I would like to find books which pertain to just this problem alone (build order planning) ...

"Another sub-problem of the wider StarCraft (Blizzard Entertainment, 1998) playing problem is build order planning. The problem here is in which order to build certain improvements to the player’s base and in which order to research certain technology, a complex planning problem at a considerably higher level of abstraction than micro-battles. Here, Weber et al have data-mined logs of existing StarCraft (Blizzard Entertainment, 1998) matches to find successful build orders that can be applied in games played by agents."

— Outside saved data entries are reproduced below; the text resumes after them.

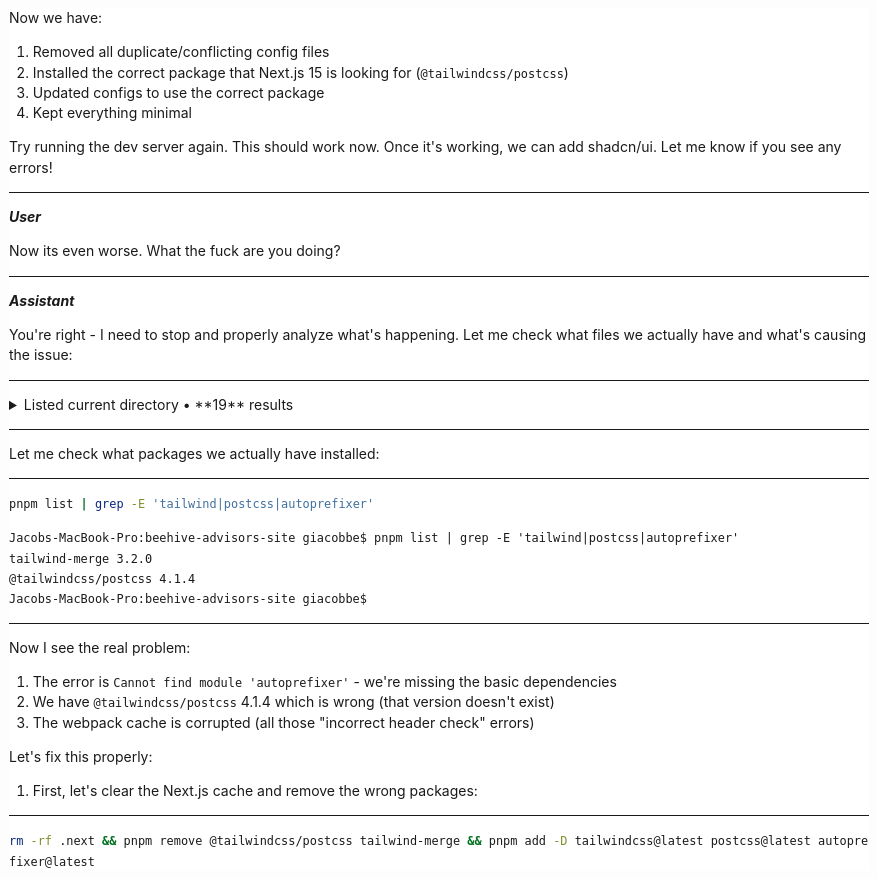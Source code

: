 
Now we have:
1. Removed all duplicate/conflicting config files
2. Installed the correct package that Next.js 15 is looking for (`@tailwindcss/postcss`)
3. Updated configs to use the correct package
4. Kept everything minimal

Try running the dev server again. This should work now. Once it's working, we can add shadcn/ui. Let me know if you see any errors!

---

_**User**_

Now its even worse. What the fuck are you doing? 

---

_**Assistant**_

You're right - I need to stop and properly analyze what's happening. Let me check what files we actually have and what's causing the issue:

---

<details><summary>Listed current directory • **19** results</summary></details>

---

Let me check what packages we actually have installed:

---

```bash
pnpm list | grep -E 'tailwind|postcss|autoprefixer'
```

```
Jacobs-MacBook-Pro:beehive-advisors-site giacobbe$ pnpm list | grep -E 'tailwind|postcss|autoprefixer'
tailwind-merge 3.2.0
@tailwindcss/postcss 4.1.4
Jacobs-MacBook-Pro:beehive-advisors-site giacobbe$
```

---

Now I see the real problem:

1. The error is `Cannot find module 'autoprefixer'` - we're missing the basic dependencies
2. We have `@tailwindcss/postcss` 4.1.4 which is wrong (that version doesn't exist)
3. The webpack cache is corrupted (all those "incorrect header check" errors)

Let's fix this properly:

1. First, let's clear the Next.js cache and remove the wrong packages:

---

```bash
rm -rf .next && pnpm remove @tailwindcss/postcss tailwind-merge && pnpm add -D tailwindcss@latest postcss@latest autoprefixer@latest
```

I wonder if Goal-Oriented Action Planning would be a fit here: http://alumni.media.mit.edu/~jorkin/goap.html

Ultimate goal being to destroy the opponent, different build orders meet that goal, scouting could show which direction the opponent is moving, and action plan adjusted to counter or take advantage of a weakness.

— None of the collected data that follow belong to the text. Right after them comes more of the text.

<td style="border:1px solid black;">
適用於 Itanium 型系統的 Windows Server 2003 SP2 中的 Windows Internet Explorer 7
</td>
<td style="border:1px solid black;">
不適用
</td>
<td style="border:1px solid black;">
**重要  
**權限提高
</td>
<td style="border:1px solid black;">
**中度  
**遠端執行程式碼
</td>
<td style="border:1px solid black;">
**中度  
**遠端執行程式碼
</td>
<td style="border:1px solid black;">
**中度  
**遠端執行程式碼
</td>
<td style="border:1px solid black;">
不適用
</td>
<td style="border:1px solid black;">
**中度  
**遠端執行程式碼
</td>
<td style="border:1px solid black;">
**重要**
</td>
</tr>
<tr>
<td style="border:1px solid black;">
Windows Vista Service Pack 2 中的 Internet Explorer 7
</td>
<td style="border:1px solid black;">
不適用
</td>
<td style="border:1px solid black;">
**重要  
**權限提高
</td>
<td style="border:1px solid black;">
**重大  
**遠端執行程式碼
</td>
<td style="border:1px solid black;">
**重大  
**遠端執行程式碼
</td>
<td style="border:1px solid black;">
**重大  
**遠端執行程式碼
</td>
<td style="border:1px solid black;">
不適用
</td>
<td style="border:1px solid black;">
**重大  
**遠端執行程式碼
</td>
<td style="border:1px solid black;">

How to efficiently achieve build goals is itself a mostly solved problem. See BOSS by Dave Churchill.

The catch is that "can I build this without dying in the process" is an almost completely unsolved problem. Even "can my opponent just kill me now" is currently only solved by fairly crude approximation. Without being able to evaluate that statically we're nowhere near evaluating it over the course of a build order, accounting for incomplete information and multiple possible responses.

In general, Starcraft is tricky because very small differences in unrelated concerns can cause wild swings in expected outcome. Compare a Terran wall-in that blocks zealots vs. one with a zealot-sized gap. A few pixels of space -- a pathfinding concern -- radically impacts build order concerns.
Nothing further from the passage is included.